• **Work order**
Which lines of the entries below include "Aspect"? List them all.
|---|
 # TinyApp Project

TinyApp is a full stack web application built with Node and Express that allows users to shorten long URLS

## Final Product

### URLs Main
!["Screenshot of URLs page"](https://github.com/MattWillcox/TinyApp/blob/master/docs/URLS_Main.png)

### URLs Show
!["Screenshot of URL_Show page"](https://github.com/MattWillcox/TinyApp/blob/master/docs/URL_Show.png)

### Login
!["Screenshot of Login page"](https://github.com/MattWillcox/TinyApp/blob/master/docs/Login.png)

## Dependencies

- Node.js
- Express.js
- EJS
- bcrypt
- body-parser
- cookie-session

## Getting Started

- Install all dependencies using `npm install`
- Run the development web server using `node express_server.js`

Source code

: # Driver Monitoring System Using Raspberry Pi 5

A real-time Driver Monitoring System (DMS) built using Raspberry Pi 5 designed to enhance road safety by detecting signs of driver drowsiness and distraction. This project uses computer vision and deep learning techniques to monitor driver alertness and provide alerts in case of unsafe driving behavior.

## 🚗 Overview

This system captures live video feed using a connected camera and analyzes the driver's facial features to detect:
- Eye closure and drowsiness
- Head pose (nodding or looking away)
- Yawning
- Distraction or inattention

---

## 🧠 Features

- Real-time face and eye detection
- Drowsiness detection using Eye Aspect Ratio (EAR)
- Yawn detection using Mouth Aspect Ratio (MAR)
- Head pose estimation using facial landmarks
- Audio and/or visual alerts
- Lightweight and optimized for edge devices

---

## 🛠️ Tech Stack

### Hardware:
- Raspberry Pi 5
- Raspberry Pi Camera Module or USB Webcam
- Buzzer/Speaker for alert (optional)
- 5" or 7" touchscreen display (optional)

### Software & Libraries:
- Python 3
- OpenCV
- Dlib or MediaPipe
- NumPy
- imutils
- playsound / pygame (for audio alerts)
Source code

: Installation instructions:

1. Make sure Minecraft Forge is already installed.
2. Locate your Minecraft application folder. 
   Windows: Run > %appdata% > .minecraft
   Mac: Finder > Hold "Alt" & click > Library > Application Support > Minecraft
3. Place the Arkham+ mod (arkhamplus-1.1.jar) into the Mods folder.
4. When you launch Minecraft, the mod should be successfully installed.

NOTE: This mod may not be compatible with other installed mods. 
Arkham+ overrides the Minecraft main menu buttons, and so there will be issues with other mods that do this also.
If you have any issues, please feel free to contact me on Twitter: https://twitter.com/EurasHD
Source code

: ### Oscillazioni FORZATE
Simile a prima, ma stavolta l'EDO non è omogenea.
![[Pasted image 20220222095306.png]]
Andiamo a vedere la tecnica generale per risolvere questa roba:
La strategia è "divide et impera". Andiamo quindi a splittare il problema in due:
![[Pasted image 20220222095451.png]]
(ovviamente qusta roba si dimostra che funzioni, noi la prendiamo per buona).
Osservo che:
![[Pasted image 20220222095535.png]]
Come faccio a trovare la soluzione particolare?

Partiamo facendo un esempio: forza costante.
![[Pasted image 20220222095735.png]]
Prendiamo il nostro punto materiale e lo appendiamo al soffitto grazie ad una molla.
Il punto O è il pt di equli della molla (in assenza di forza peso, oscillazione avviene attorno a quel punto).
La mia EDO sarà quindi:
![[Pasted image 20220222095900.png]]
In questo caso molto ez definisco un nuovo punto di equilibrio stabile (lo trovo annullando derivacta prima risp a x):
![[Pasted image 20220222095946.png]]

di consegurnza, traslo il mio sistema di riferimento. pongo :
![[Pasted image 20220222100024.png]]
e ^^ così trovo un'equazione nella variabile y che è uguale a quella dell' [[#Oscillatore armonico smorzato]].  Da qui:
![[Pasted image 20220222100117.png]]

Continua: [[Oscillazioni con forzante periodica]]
|---|
• **Answer for this exercise**
- Drowsiness detection using Eye Aspect Ratio (EAR)
- Yawn detection using Mouth Aspect Ratio (MAR)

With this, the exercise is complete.